▶ _Task prompt_:
Transcribe exactly the lines that fall between the one holding "This project report describes how the first" and the one holding "deliverable to ensure", inclusive, from the entries below.

▶ _Material for this exercise_:
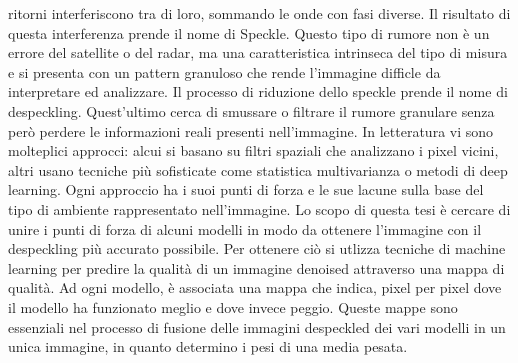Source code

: ritorni interferiscono tra di loro, sommando le onde con fasi diverse. Il risultato di questa 
interferenza prende il nome di Speckle. Questo tipo di rumore non è un errore del satellite o 
del radar, ma una caratteristica intrinseca del tipo di misura e si presenta con un pattern granuloso
che rende l'immagine difficle da interpretare ed analizzare. Il processo di riduzione dello speckle 
prende il nome di despeckling. Quest'ultimo cerca di smussare o filtrare il rumore granulare senza 
però perdere le informazioni reali presenti nell'immagine. In letteratura vi sono molteplici 
approcci: alcui si basano su filtri spaziali che analizzano i pixel vicini, altri usano tecniche 
più sofisticate come statistica multivarianza o metodi di deep learning. Ogni approccio ha i suoi
punti di forza e le sue lacune sulla base del tipo di ambiente rappresentato nell'immagine. 
Lo scopo di questa tesi è cercare di unire i punti di forza di alcuni modelli in modo da ottenere l’immagine
con il despeckling più accurato possibile. Per ottenere ciò si utlizza tecniche di machine learning
per predire la qualità di un immagine denoised attraverso una mappa di qualità. Ad ogni modello,
è associata una mappa che indica, pixel per pixel dove il modello ha funzionato meglio e 
dove invece peggio. Queste mappe sono essenziali nel processo di fusione delle immagini despeckled 
dei vari modelli in un unica immagine, in quanto determino i pesi di una media pesata.
\medskip

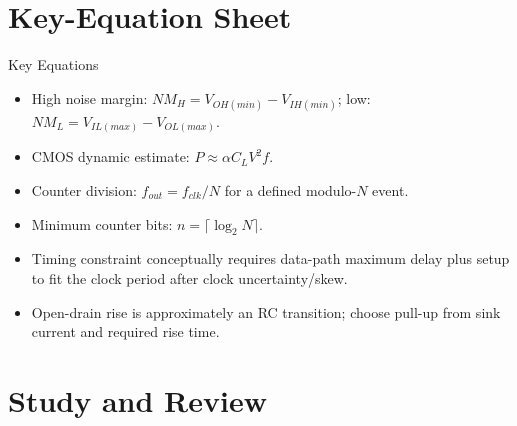 \documentclass[10pt,letterpaper]{article}
\begin{document}
\section{Key-Equation Sheet}
\begin{CornellExamBox}{Key Equations}
\begin{itemize}
  \item High noise margin: $NM_H=V_{OH(min)}-V_{IH(min)}$; low: $NM_L=V_{IL(max)}-V_{OL(max)}$.
  \item CMOS dynamic estimate: $P\approx\alpha C_LV^2f$.
  \item Counter division: $f_{out}=f_{clk}/N$ for a defined modulo-$N$ event.
  \item Minimum counter bits: $n=\lceil\log_2N\rceil$.
  \item Timing constraint conceptually requires data-path maximum delay plus setup to fit the clock period after clock uncertainty/skew.
  \item Open-drain rise is approximately an RC transition; choose pull-up from sink current and required rise time.
\end{itemize}\end{CornellExamBox}
\section{Study and Review}
\end{document}
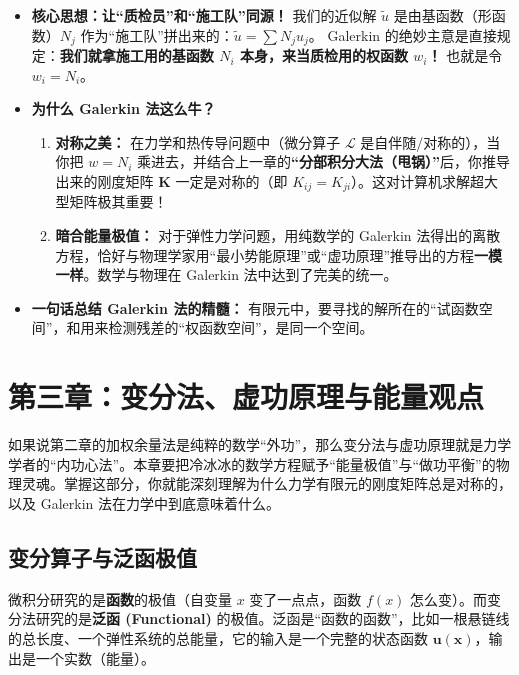 \documentclass[11pt, a4paper, UTF8]{ctexart}
\begin{document}
\begin{itemize}
    \item \textbf{核心思想：让“质检员”和“施工队”同源！}
    我们的近似解 $\tilde{u}$ 是由基函数（形函数）$N_j$ 作为“施工队”拼出来的：$\tilde{u} = \sum N_j u_j$。
    Galerkin 的绝妙主意是直接规定：\textbf{我们就拿施工用的基函数 $N_i$ 本身，来当质检用的权函数 $w_i$！}
    也就是令 $w_i = N_i$。
    
    \item \textbf{为什么 Galerkin 法这么牛？}
    \begin{enumerate}
    \item \textbf{对称之美：} 在力学和热传导问题中（微分算子 $\mathcal{L}$ 是自伴随/对称的），当你把 $w=N_i$ 乘进去，并结合上一章的\textbf{“分部积分大法（甩锅）”}后，你推导出来的刚度矩阵 $\bm{K}$ 一定是对称的（即 $K_{ij} = K_{ji}$）。这对计算机求解超大型矩阵极其重要！
        \item \textbf{暗合能量极值：} 对于弹性力学问题，用纯数学的 Galerkin 法得出的离散方程，恰好与物理学家用“最小势能原理”或“虚功原理”推导出的方程\textbf{一模一样}。数学与物理在 Galerkin 法中达到了完美的统一。
    \end{enumerate}
    \item \textbf{一句话总结 Galerkin 法的精髓：} 
    有限元中，要寻找的解所在的“试函数空间”，和用来检测残差的“权函数空间”，是同一个空间。
\end{itemize}

\section{第三章：变分法、虚功原理与能量观点}
如果说第二章的加权余量法是纯粹的数学“外功”，那么变分法与虚功原理就是力学学者的“内功心法”。本章要把冷冰冰的数学方程赋予“能量极值”与“做功平衡”的物理灵魂。掌握这部分，你就能深刻理解为什么力学有限元的刚度矩阵总是对称的，以及 Galerkin 法在力学中到底意味着什么。

\subsection{变分算子与泛函极值}
微积分研究的是\textbf{函数}的极值（自变量 $x$ 变了一点点，函数 $f(x)$ 怎么变）。而变分法研究的是\textbf{泛函 (Functional)} 的极值。泛函是“函数的函数”，比如一根悬链线的总长度、一个弹性系统的总能量，它的输入是一个完整的状态函数 $\bm{u}(\bm{x})$，输出是一个实数（能量）。
\end{document}
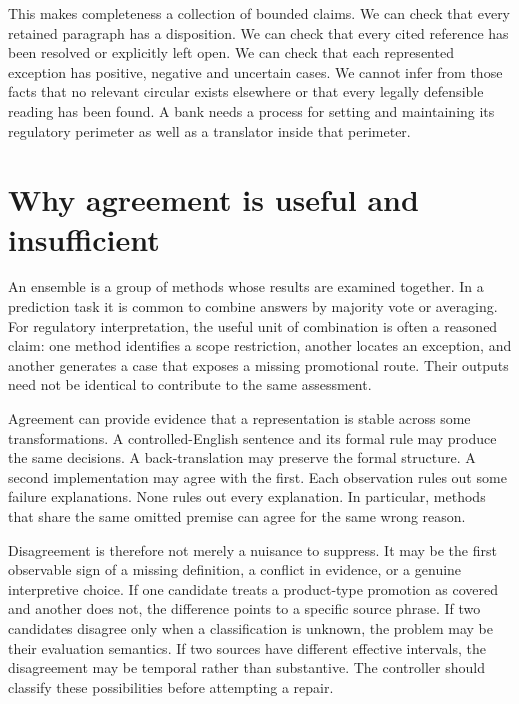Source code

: \documentclass[12pt,a4paper,oneside,openany]{book}
\begin{document}
This makes completeness a collection of bounded claims. We can check that every
retained paragraph has a disposition. We can check that every cited reference has
been resolved or explicitly left open. We can check that each represented
exception has positive, negative and uncertain cases. We cannot infer from those
facts that no relevant circular exists elsewhere or that every legally
defensible reading has been found. A bank needs a process for setting and
maintaining its regulatory perimeter as well as a translator inside that perimeter.

\section{Why agreement is useful and insufficient}
\label{merge:M01:04}

\label{sec:problem-agreement}
An ensemble is a group of methods whose results are examined together. In a
prediction task it is common to combine answers by majority vote or averaging.
For regulatory interpretation, the useful unit of combination is often a
reasoned claim: one method identifies a scope restriction, another locates an
exception, and another generates a case that exposes a missing promotional route.
Their outputs need not be identical to contribute to the same assessment.

Agreement can provide evidence that a representation is stable across some
transformations. A controlled-English sentence and its formal rule may produce
the same decisions. A back-translation may preserve the formal structure. A
second implementation may agree with the first. Each observation rules out some
failure explanations. None rules out every explanation. In particular, methods
that share the same omitted premise can agree for the same wrong reason.

Disagreement is therefore not merely a nuisance to suppress. It may be the first
observable sign of a missing definition, a conflict in evidence, or a genuine
interpretive choice. If one candidate treats a product-type promotion as covered
and another does not, the difference points to a specific source phrase. If two
candidates disagree only when a classification is unknown, the problem may be
their evaluation semantics. If two sources have different effective intervals,
the disagreement may be temporal rather than substantive. The controller should
classify these possibilities before attempting a repair.
\end{document}
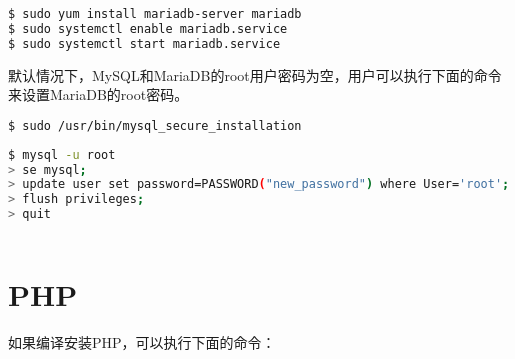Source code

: \begin{lstlisting}[language=bash]
$ sudo yum install mariadb-server mariadb
$ sudo systemctl enable mariadb.service
$ sudo systemctl start mariadb.service
\end{lstlisting}


默认情况下，MySQL和MariaDB的root用户密码为空，用户可以执行下面的命令来设置MariaDB的root密码。

\begin{lstlisting}[language=bash]
$ sudo /usr/bin/mysql_secure_installation
\end{lstlisting}


\begin{lstlisting}[language=bash]
$ mysql -u root
> se mysql;
> update user set password=PASSWORD("new_password") where User='root';
> flush privileges;
> quit
\end{lstlisting}




\begin{lstlisting}[language=bash]

\end{lstlisting}

\section{PHP}

如果编译安装PHP，可以执行下面的命令：

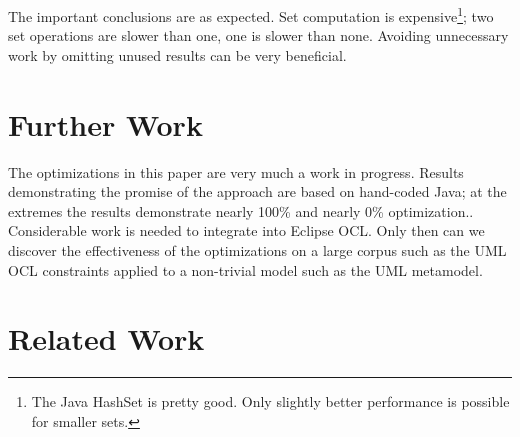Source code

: \documentclass[
]{ceurart}
\begin{document}
The important conclusions are as expected. Set computation is expensive\footnote{The Java HashSet is pretty good. Only slightly better performance is possible for smaller sets.}; two set operations are slower than one, one is slower than none. Avoiding unnecessary work by omitting unused results can be very beneficial.


\section{Further Work}\label{Further Work}

The optimizations in this paper are very much a work in progress. Results demonstrating the promise of the approach are based on hand-coded Java; at the extremes the results demonstrate nearly 100\% and nearly 0\% optimization.. Considerable work is needed to integrate into Eclipse OCL. Only then can we discover the effectiveness of the optimizations on a large corpus such as the UML OCL constraints applied to a non-trivial model such as the UML metamodel.

\section{Related Work}\label{Related Work}
\end{document}
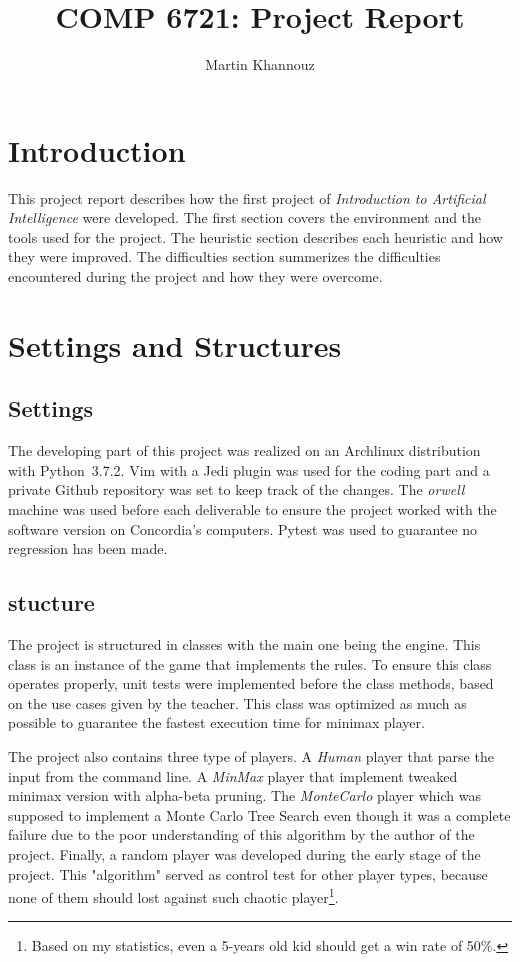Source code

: \documentclass[runningheads]{llncs}
\begin{document}
%
\title{COMP 6721: Project Report}
\author{Martin Khannouz}
%
%
\maketitle              %
%
\section*{Introduction}
This project report describes how the first
project of \textit{Introduction to Artificial
Intelligence} were developed. The first section
covers the environment and the tools used for the
project. The heuristic section describes each
heuristic and how they were improved. The
difficulties section summerizes the difficulties
encountered during the project and how they were
overcome.

\section{Settings and Structures}
\subsection{Settings}
The developing part of this project was realized
on an Archlinux distribution with Python~3.7.2.
Vim with a Jedi plugin was used for the coding
part and a private Github repository was set to
keep track of the changes.
The \textit{orwell} machine was used before each
deliverable to ensure the project worked with the
software version on Concordia's computers. Pytest
was used to guarantee no regression has been made.

\subsection{stucture}
The project is structured in classes with
the main one being the engine. This class is an
instance of the game that implements the rules.
To ensure this class operates properly, unit tests
were implemented before the class methods, based on
the use cases given by the teacher.
This class was optimized as much as possible to
guarantee the fastest execution time for minimax
player.

The project also contains three type of players. A
\textit{Human} player that parse the input from the command
line. A \textit{MinMax} player that implement tweaked
minimax version with alpha-beta pruning. The
\textit{MonteCarlo} player which was supposed to implement
a Monte Carlo Tree Search even though it was a
complete failure due to the poor understanding of
this algorithm by the author of the project. Finally, a random player was
developed during the early stage of the project.
This "algorithm" served as control test for other
player types, because none of them should lost
against such chaotic player\footnote{Based on my
statistics, even a 5-years old kid should get a
win rate of 50\%.}.
\end{document}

▶ _Answer_:
This project report describes how the first
project of \textit{Introduction to Artificial
Intelligence} were developed. The first section
covers the environment and the tools used for the
project. The heuristic section describes each
heuristic and how they were improved. The
difficulties section summerizes the difficulties
encountered during the project and how they were
overcome.

\section{Settings and Structures}
\subsection{Settings}
The developing part of this project was realized
on an Archlinux distribution with Python~3.7.2.
Vim with a Jedi plugin was used for the coding
part and a private Github repository was set to
keep track of the changes.
The \textit{orwell} machine was used before each
deliverable to ensure the project worked with the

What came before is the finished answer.